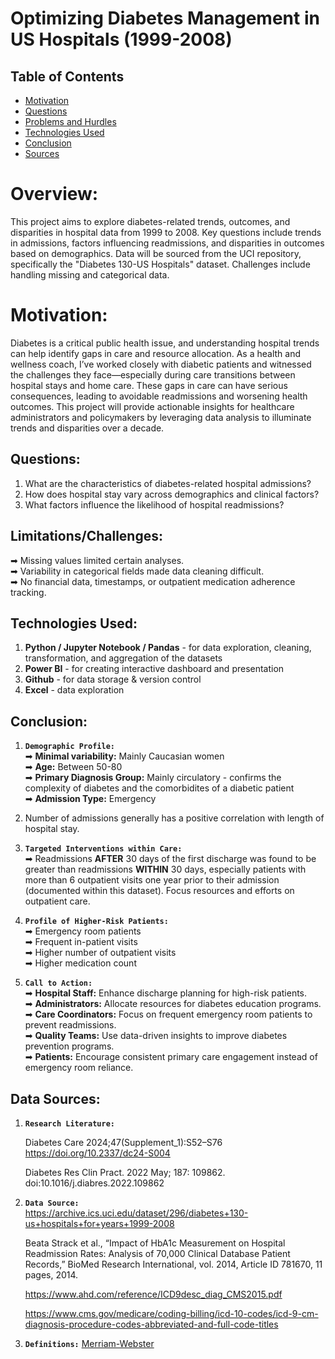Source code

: # Optimizing Diabetes Management in US Hospitals (1999-2008)
## Table of Contents
* [Motivation](#motivation)
* [Questions](#questions)
* [Problems and Hurdles](#problems-and-hurdles)
* [Technologies Used](#technologies-used)
* [Conclusion](#conclusion)
* [Sources](#sources)


# Overview:
This project aims to explore diabetes-related trends, outcomes, and disparities in hospital data from 1999 to 2008. Key questions include trends in admissions, factors influencing readmissions, and disparities in outcomes based on demographics. Data will be sourced from the UCI repository, specifically the "Diabetes 130-US Hospitals" dataset. Challenges include handling missing and categorical data. 


# Motivation:
Diabetes is a critical public health issue, and understanding hospital trends can help identify gaps in care and resource allocation. As a health and wellness coach, I’ve worked closely with diabetic patients and witnessed the challenges they face—especially during care transitions between hospital stays and home care. These gaps in care can have serious consequences, leading to avoidable readmissions and worsening health outcomes. This project will provide actionable insights for healthcare administrators and policymakers by leveraging data analysis to illuminate trends and disparities over a decade.


## Questions:
1) What are the characteristics of diabetes-related hospital admissions?
2) How does hospital stay vary across demographics and clinical factors?
3) What factors influence the likelihood of hospital readmissions?


## Limitations/Challenges:
➡ Missing values limited certain analyses. <br />
➡ Variability in categorical fields made data cleaning difficult. <br />
➡ No financial data, timestamps, or outpatient medication adherence tracking. <br />

## Technologies Used:
1) **Python / Jupyter Notebook / Pandas** - for data exploration, cleaning, transformation, and aggregation of the datasets
2) **Power BI** - for creating interactive dashboard and presentation
4) **Github** - for data storage & version control
5) **Excel** - data exploration

## Conclusion:
1) **`Demographic Profile: `** <br />
   ➡ **Minimal variability:** Mainly Caucasian women <br />
   ➡ **Age:** Between 50-80 <br />
   ➡ **Primary Diagnosis Group:** Mainly circulatory - confirms the complexity of diabetes and the comorbidites of a diabetic patient <br />
   ➡ **Admission Type:** Emergency <br />
   
3) Number of admissions generally has a positive correlation with length of hospital stay.

4)  **`Targeted Interventions within Care:`** <br />
   ➡ Readmissions **AFTER** 30 days of the first discharge was found to be greater than readmissions **WITHIN** 30 days, especially patients with more than 6 outpatient visits one year prior to their admission (documented           within this dataset). Focus resources and efforts on outpatient care.

6)  **`Profile of Higher-Risk Patients:`** <br />
   ➡ Emergency room patients <br />
   ➡ Frequent in-patient visits <br />
   ➡ Higher number of outpatient visits <br />
   ➡ Higher medication count <br />

7) **`Call to Action:`** <br />
  ➡ **Hospital Staff:** Enhance discharge planning for high-risk patients. <br />
  ➡ **Administrators:** Allocate resources for diabetes education programs. <br />
  ➡ **Care Coordinators:** Focus on frequent emergency room patients to prevent readmissions. <br />
  ➡ **Quality Teams:** Use data-driven insights to improve diabetes prevention programs. <br />
  ➡ **Patients:** Encourage consistent primary care engagement instead of emergency room reliance. <br />


## Data Sources:
1) **`Research Literature:`**
   
   Diabetes Care 2024;47(Supplement_1):S52–S76
   https://doi.org/10.2337/dc24-S004
   
   Diabetes Res Clin Pract. 2022 May; 187: 109862. doi:10.1016/j.diabres.2022.109862

2) **`Data Source:`** <br />
     https://archive.ics.uci.edu/dataset/296/diabetes+130-us+hospitals+for+years+1999-2008
     
     Beata Strack et al., “Impact of  HbA1c Measurement on Hospital Readmission Rates: Analysis of 70,000 Clinical Database Patient Records,” BioMed Research International, vol.       2014, Article ID 781670, 11 pages, 2014.
   
     https://www.ahd.com/reference/ICD9desc_diag_CMS2015.pdf
   
     https://www.cms.gov/medicare/coding-billing/icd-10-codes/icd-9-cm-diagnosis-procedure-codes-abbreviated-and-full-code-titles

3)  **`Definitions:`** [Merriam-Webster](https://www.merriam-webster.com/)
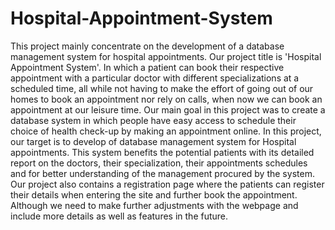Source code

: # Hospital-Appointment-System
This project mainly concentrate on the development of a database management system for hospital appointments.
Our project title is 'Hospital Appointment System'. In which a patient can book their respective appointment with a particular doctor with different specializations at a scheduled time, all while not having to make the effort of going out of our homes to book an appointment nor rely on calls, when now we can book an appointment at our leisure time.
Our main goal in this project was to create a database system in which people have easy access to schedule their choice of health check-up by making an appointment online.
In this project, our target is to develop of database management system for Hospital appointments.
This system benefits the potential patients with its detailed report on the doctors, their specialization, their appointments schedules and for better understanding of the management procured by the system.
Our project also contains a registration page where the patients can register their details when entering the site and further book the appointment. Although we need to make further adjustments with the webpage and include more details as well as features in the future.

Exercise directions: Among the lines above, the one with "readmissions. <br />" opens the part to repeat and the one with "In this project, our" closes it; repeat only that part exactly, with no pictures.

Answer section:
  ➡ **Care Coordinators:** Focus on frequent emergency room patients to prevent readmissions. <br />
  ➡ **Quality Teams:** Use data-driven insights to improve diabetes prevention programs. <br />
  ➡ **Patients:** Encourage consistent primary care engagement instead of emergency room reliance. <br />


## Data Sources:
1) **`Research Literature:`**
   
   Diabetes Care 2024;47(Supplement_1):S52–S76
   https://doi.org/10.2337/dc24-S004
   
   Diabetes Res Clin Pract. 2022 May; 187: 109862. doi:10.1016/j.diabres.2022.109862

2) **`Data Source:`** <br />
     https://archive.ics.uci.edu/dataset/296/diabetes+130-us+hospitals+for+years+1999-2008
     
     Beata Strack et al., “Impact of  HbA1c Measurement on Hospital Readmission Rates: Analysis of 70,000 Clinical Database Patient Records,” BioMed Research International, vol.       2014, Article ID 781670, 11 pages, 2014.
   
     https://www.ahd.com/reference/ICD9desc_diag_CMS2015.pdf
   
     https://www.cms.gov/medicare/coding-billing/icd-10-codes/icd-9-cm-diagnosis-procedure-codes-abbreviated-and-full-code-titles

3)  **`Definitions:`** [Merriam-Webster](https://www.merriam-webster.com/)
Source code

: # Hospital-Appointment-System
This project mainly concentrate on the development of a database management system for hospital appointments.
Our project title is 'Hospital Appointment System'. In which a patient can book their respective appointment with a particular doctor with different specializations at a scheduled time, all while not having to make the effort of going out of our homes to book an appointment nor rely on calls, when now we can book an appointment at our leisure time.
Our main goal in this project was to create a database system in which people have easy access to schedule their choice of health check-up by making an appointment online.
In this project, our target is to develop of database management system for Hospital appointments.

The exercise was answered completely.